_Work item_
Return exactly the line that contains "You will see" and all lines beneath it in the entries, through the very last one.

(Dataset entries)
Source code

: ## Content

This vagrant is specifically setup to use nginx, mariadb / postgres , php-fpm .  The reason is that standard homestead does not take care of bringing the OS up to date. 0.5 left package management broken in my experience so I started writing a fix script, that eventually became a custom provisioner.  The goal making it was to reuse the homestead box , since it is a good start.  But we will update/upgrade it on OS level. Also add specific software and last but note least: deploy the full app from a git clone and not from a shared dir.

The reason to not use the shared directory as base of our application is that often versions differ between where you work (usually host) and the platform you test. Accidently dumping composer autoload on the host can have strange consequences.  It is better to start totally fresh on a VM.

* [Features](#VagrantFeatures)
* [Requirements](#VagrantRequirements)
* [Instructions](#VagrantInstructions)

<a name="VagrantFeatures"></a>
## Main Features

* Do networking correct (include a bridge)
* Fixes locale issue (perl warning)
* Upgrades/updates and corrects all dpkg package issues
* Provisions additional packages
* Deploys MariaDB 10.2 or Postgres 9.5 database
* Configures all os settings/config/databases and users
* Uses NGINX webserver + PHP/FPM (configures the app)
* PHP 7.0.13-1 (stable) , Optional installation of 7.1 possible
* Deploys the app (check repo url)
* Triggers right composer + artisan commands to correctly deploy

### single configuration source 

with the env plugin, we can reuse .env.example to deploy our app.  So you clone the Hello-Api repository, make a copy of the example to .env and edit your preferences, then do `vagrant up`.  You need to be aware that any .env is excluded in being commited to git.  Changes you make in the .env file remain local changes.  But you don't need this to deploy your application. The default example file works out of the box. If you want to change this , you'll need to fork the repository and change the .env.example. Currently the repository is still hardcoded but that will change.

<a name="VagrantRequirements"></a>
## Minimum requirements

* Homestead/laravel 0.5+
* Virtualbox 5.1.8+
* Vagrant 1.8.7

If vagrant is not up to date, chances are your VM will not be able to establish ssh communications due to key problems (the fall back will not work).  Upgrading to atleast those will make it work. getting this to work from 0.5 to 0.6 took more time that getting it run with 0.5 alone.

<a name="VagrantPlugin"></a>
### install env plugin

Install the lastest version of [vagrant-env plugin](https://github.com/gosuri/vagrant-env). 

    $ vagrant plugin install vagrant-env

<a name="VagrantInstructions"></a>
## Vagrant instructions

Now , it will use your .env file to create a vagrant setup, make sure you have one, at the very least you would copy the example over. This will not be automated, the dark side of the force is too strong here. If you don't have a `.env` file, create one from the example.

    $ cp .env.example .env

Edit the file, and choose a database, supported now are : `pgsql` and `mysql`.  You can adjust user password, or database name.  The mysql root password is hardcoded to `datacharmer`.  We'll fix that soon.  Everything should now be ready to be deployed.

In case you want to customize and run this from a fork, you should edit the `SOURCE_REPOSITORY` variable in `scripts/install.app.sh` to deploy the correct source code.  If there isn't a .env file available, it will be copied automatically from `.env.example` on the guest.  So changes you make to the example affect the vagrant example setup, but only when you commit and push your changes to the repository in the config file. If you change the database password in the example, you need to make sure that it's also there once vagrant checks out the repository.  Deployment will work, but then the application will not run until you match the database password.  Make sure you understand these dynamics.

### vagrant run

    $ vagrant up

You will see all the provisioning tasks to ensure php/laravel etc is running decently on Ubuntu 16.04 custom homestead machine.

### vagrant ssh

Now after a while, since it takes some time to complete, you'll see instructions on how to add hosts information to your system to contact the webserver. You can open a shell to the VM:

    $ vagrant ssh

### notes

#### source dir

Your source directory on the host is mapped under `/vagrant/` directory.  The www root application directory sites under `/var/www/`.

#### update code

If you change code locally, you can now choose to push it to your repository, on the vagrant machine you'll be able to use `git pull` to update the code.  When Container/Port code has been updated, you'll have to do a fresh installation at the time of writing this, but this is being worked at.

_Written solution_
You will see all the provisioning tasks to ensure php/laravel etc is running decently on Ubuntu 16.04 custom homestead machine.

### vagrant ssh

Now after a while, since it takes some time to complete, you'll see instructions on how to add hosts information to your system to contact the webserver. You can open a shell to the VM:

    $ vagrant ssh

### notes

#### source dir

Your source directory on the host is mapped under `/vagrant/` directory.  The www root application directory sites under `/var/www/`.

#### update code

If you change code locally, you can now choose to push it to your repository, on the vagrant machine you'll be able to use `git pull` to update the code.  When Container/Port code has been updated, you'll have to do a fresh installation at the time of writing this, but this is being worked at.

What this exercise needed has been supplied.